● **Work order**: Repeat the records in full, exactly.

● **Saved data entries**:
BEGIN

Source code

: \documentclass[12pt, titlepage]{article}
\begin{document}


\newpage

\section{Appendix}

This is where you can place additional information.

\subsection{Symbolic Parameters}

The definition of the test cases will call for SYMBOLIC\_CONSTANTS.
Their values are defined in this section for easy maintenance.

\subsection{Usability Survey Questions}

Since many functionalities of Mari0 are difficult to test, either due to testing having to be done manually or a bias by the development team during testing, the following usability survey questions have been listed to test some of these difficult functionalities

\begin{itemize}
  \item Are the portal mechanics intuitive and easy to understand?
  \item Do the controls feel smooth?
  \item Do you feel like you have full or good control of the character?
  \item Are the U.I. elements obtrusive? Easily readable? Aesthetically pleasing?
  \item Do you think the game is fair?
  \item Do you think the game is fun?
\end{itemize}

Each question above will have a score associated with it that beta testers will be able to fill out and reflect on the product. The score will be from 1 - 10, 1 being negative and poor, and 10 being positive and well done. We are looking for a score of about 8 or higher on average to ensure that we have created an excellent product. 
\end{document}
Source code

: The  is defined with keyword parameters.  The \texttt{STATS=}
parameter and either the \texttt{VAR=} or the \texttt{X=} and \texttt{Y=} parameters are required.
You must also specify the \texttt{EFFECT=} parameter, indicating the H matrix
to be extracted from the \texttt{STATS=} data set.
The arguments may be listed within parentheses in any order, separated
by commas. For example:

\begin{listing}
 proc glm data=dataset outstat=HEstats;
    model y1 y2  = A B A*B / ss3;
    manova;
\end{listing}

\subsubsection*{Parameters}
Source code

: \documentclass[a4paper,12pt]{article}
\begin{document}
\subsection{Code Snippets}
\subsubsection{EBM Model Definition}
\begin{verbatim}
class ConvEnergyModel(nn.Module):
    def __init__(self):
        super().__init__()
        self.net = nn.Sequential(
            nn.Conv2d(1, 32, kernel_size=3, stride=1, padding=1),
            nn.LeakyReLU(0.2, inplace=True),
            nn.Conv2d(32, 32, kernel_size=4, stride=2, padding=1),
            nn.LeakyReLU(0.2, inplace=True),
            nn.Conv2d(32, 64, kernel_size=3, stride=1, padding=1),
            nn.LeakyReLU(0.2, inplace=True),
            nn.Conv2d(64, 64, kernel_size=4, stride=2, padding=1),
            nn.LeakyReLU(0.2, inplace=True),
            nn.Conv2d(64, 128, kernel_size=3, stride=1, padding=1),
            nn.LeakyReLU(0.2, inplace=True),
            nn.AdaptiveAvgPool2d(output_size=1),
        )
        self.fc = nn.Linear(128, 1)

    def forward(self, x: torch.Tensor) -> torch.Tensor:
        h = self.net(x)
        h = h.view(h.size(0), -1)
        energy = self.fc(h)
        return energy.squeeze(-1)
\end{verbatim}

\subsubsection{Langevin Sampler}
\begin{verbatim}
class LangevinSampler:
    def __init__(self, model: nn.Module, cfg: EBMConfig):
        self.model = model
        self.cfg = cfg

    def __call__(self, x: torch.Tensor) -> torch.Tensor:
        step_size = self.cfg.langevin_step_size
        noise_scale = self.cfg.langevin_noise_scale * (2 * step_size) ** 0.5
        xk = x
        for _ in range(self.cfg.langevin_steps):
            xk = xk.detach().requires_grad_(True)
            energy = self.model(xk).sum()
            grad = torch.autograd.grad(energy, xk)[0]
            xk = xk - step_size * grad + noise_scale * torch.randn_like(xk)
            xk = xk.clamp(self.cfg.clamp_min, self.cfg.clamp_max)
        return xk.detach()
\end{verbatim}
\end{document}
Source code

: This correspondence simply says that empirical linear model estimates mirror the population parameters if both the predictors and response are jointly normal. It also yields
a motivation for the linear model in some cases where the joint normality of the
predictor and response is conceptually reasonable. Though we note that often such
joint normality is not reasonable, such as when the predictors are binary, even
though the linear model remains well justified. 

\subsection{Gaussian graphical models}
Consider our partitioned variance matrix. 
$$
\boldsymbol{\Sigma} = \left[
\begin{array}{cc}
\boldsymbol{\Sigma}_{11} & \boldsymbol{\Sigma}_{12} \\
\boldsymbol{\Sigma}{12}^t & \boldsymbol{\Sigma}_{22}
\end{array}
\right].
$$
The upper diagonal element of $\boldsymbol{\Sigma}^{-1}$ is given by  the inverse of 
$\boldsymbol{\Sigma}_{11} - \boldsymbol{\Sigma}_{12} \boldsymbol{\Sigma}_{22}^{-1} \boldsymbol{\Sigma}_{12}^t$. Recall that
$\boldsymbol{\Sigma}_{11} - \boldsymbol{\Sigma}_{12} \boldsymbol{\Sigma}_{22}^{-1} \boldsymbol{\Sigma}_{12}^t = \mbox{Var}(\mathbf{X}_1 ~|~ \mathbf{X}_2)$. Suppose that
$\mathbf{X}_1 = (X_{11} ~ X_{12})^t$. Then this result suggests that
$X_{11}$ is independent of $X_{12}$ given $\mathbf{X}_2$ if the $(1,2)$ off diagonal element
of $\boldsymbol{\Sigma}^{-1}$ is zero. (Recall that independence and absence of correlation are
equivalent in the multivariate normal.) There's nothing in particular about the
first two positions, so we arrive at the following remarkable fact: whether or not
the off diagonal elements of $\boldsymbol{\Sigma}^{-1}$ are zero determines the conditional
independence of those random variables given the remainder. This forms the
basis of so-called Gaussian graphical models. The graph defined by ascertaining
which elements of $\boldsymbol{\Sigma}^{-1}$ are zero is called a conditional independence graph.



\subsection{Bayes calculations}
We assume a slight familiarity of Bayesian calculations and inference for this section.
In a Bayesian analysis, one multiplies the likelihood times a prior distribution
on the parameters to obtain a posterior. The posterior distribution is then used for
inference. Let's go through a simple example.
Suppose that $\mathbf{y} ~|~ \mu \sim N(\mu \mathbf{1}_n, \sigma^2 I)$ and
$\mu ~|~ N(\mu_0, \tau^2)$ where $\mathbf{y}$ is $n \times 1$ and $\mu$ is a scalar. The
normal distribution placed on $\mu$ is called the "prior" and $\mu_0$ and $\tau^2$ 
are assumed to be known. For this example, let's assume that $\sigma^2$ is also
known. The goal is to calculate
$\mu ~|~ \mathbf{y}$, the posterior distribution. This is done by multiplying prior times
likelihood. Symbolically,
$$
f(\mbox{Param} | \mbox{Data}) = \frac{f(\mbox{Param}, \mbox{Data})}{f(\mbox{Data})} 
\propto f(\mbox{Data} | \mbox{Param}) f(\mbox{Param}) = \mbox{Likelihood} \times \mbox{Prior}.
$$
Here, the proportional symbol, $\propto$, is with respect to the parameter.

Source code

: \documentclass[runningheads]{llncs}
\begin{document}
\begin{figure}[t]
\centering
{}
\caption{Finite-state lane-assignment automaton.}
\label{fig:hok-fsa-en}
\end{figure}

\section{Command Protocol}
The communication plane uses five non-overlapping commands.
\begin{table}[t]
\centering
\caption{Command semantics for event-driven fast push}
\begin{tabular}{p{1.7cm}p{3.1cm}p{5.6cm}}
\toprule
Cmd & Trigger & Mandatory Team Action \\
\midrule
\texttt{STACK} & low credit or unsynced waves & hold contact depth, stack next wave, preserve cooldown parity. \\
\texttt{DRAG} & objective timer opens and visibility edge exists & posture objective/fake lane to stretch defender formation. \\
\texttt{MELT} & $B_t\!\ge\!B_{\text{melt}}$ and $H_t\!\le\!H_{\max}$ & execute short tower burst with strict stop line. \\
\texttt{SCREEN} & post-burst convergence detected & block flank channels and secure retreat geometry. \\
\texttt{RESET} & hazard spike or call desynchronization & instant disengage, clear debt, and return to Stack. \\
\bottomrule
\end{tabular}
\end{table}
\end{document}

END

● **Expected answer**:
Source code

: \documentclass[12pt, titlepage]{article}
\begin{document}


\newpage

\section{Appendix}

This is where you can place additional information.

\subsection{Symbolic Parameters}

The definition of the test cases will call for SYMBOLIC\_CONSTANTS.
Their values are defined in this section for easy maintenance.

\subsection{Usability Survey Questions}

Since many functionalities of Mari0 are difficult to test, either due to testing having to be done manually or a bias by the development team during testing, the following usability survey questions have been listed to test some of these difficult functionalities

\begin{itemize}
  \item Are the portal mechanics intuitive and easy to understand?
  \item Do the controls feel smooth?
  \item Do you feel like you have full or good control of the character?
  \item Are the U.I. elements obtrusive? Easily readable? Aesthetically pleasing?
  \item Do you think the game is fair?
  \item Do you think the game is fun?
\end{itemize}

Each question above will have a score associated with it that beta testers will be able to fill out and reflect on the product. The score will be from 1 - 10, 1 being negative and poor, and 10 being positive and well done. We are looking for a score of about 8 or higher on average to ensure that we have created an excellent product. 
\end{document}
Source code

: The  is defined with keyword parameters.  The \texttt{STATS=}
parameter and either the \texttt{VAR=} or the \texttt{X=} and \texttt{Y=} parameters are required.
You must also specify the \texttt{EFFECT=} parameter, indicating the H matrix
to be extracted from the \texttt{STATS=} data set.
The arguments may be listed within parentheses in any order, separated
by commas. For example:

\begin{listing}
 proc glm data=dataset outstat=HEstats;
    model y1 y2  = A B A*B / ss3;
    manova;
\end{listing}

\subsubsection*{Parameters}
Source code

: \documentclass[a4paper,12pt]{article}
\begin{document}
\subsection{Code Snippets}
\subsubsection{EBM Model Definition}
\begin{verbatim}
class ConvEnergyModel(nn.Module):
    def __init__(self):
        super().__init__()
        self.net = nn.Sequential(
            nn.Conv2d(1, 32, kernel_size=3, stride=1, padding=1),
            nn.LeakyReLU(0.2, inplace=True),
            nn.Conv2d(32, 32, kernel_size=4, stride=2, padding=1),
            nn.LeakyReLU(0.2, inplace=True),
            nn.Conv2d(32, 64, kernel_size=3, stride=1, padding=1),
            nn.LeakyReLU(0.2, inplace=True),
            nn.Conv2d(64, 64, kernel_size=4, stride=2, padding=1),
            nn.LeakyReLU(0.2, inplace=True),
            nn.Conv2d(64, 128, kernel_size=3, stride=1, padding=1),
            nn.LeakyReLU(0.2, inplace=True),
            nn.AdaptiveAvgPool2d(output_size=1),
        )
        self.fc = nn.Linear(128, 1)

    def forward(self, x: torch.Tensor) -> torch.Tensor:
        h = self.net(x)
        h = h.view(h.size(0), -1)
        energy = self.fc(h)
        return energy.squeeze(-1)
\end{verbatim}

\subsubsection{Langevin Sampler}
\begin{verbatim}
class LangevinSampler:
    def __init__(self, model: nn.Module, cfg: EBMConfig):
        self.model = model
        self.cfg = cfg

    def __call__(self, x: torch.Tensor) -> torch.Tensor:
        step_size = self.cfg.langevin_step_size
        noise_scale = self.cfg.langevin_noise_scale * (2 * step_size) ** 0.5
        xk = x
        for _ in range(self.cfg.langevin_steps):
            xk = xk.detach().requires_grad_(True)
            energy = self.model(xk).sum()
            grad = torch.autograd.grad(energy, xk)[0]
            xk = xk - step_size * grad + noise_scale * torch.randn_like(xk)
            xk = xk.clamp(self.cfg.clamp_min, self.cfg.clamp_max)
        return xk.detach()
\end{verbatim}
\end{document}
Source code

: This correspondence simply says that empirical linear model estimates mirror the population parameters if both the predictors and response are jointly normal. It also yields
a motivation for the linear model in some cases where the joint normality of the
predictor and response is conceptually reasonable. Though we note that often such
joint normality is not reasonable, such as when the predictors are binary, even
though the linear model remains well justified. 

\subsection{Gaussian graphical models}
Consider our partitioned variance matrix. 
$$
\boldsymbol{\Sigma} = \left[
\begin{array}{cc}
\boldsymbol{\Sigma}_{11} & \boldsymbol{\Sigma}_{12} \\
\boldsymbol{\Sigma}{12}^t & \boldsymbol{\Sigma}_{22}
\end{array}
\right].
$$
The upper diagonal element of $\boldsymbol{\Sigma}^{-1}$ is given by  the inverse of 
$\boldsymbol{\Sigma}_{11} - \boldsymbol{\Sigma}_{12} \boldsymbol{\Sigma}_{22}^{-1} \boldsymbol{\Sigma}_{12}^t$. Recall that
$\boldsymbol{\Sigma}_{11} - \boldsymbol{\Sigma}_{12} \boldsymbol{\Sigma}_{22}^{-1} \boldsymbol{\Sigma}_{12}^t = \mbox{Var}(\mathbf{X}_1 ~|~ \mathbf{X}_2)$. Suppose that
$\mathbf{X}_1 = (X_{11} ~ X_{12})^t$. Then this result suggests that
$X_{11}$ is independent of $X_{12}$ given $\mathbf{X}_2$ if the $(1,2)$ off diagonal element
of $\boldsymbol{\Sigma}^{-1}$ is zero. (Recall that independence and absence of correlation are
equivalent in the multivariate normal.) There's nothing in particular about the
first two positions, so we arrive at the following remarkable fact: whether or not
the off diagonal elements of $\boldsymbol{\Sigma}^{-1}$ are zero determines the conditional
independence of those random variables given the remainder. This forms the
basis of so-called Gaussian graphical models. The graph defined by ascertaining
which elements of $\boldsymbol{\Sigma}^{-1}$ are zero is called a conditional independence graph.



\subsection{Bayes calculations}
We assume a slight familiarity of Bayesian calculations and inference for this section.
In a Bayesian analysis, one multiplies the likelihood times a prior distribution
on the parameters to obtain a posterior. The posterior distribution is then used for
inference. Let's go through a simple example.
Suppose that $\mathbf{y} ~|~ \mu \sim N(\mu \mathbf{1}_n, \sigma^2 I)$ and
$\mu ~|~ N(\mu_0, \tau^2)$ where $\mathbf{y}$ is $n \times 1$ and $\mu$ is a scalar. The
normal distribution placed on $\mu$ is called the "prior" and $\mu_0$ and $\tau^2$ 
are assumed to be known. For this example, let's assume that $\sigma^2$ is also
known. The goal is to calculate
$\mu ~|~ \mathbf{y}$, the posterior distribution. This is done by multiplying prior times
likelihood. Symbolically,
$$
f(\mbox{Param} | \mbox{Data}) = \frac{f(\mbox{Param}, \mbox{Data})}{f(\mbox{Data})} 
\propto f(\mbox{Data} | \mbox{Param}) f(\mbox{Param}) = \mbox{Likelihood} \times \mbox{Prior}.
$$
Here, the proportional symbol, $\propto$, is with respect to the parameter.

Source code

: \documentclass[runningheads]{llncs}
\begin{document}
\begin{figure}[t]
\centering
{}
\caption{Finite-state lane-assignment automaton.}
\label{fig:hok-fsa-en}
\end{figure}

\section{Command Protocol}
The communication plane uses five non-overlapping commands.
\begin{table}[t]
\centering
\caption{Command semantics for event-driven fast push}
\begin{tabular}{p{1.7cm}p{3.1cm}p{5.6cm}}
\toprule
Cmd & Trigger & Mandatory Team Action \\
\midrule
\texttt{STACK} & low credit or unsynced waves & hold contact depth, stack next wave, preserve cooldown parity. \\
\texttt{DRAG} & objective timer opens and visibility edge exists & posture objective/fake lane to stretch defender formation. \\
\texttt{MELT} & $B_t\!\ge\!B_{\text{melt}}$ and $H_t\!\le\!H_{\max}$ & execute short tower burst with strict stop line. \\
\texttt{SCREEN} & post-burst convergence detected & block flank channels and secure retreat geometry. \\
\texttt{RESET} & hazard spike or call desynchronization & instant disengage, clear debt, and return to Stack. \\
\bottomrule
\end{tabular}
\end{table}
\end{document}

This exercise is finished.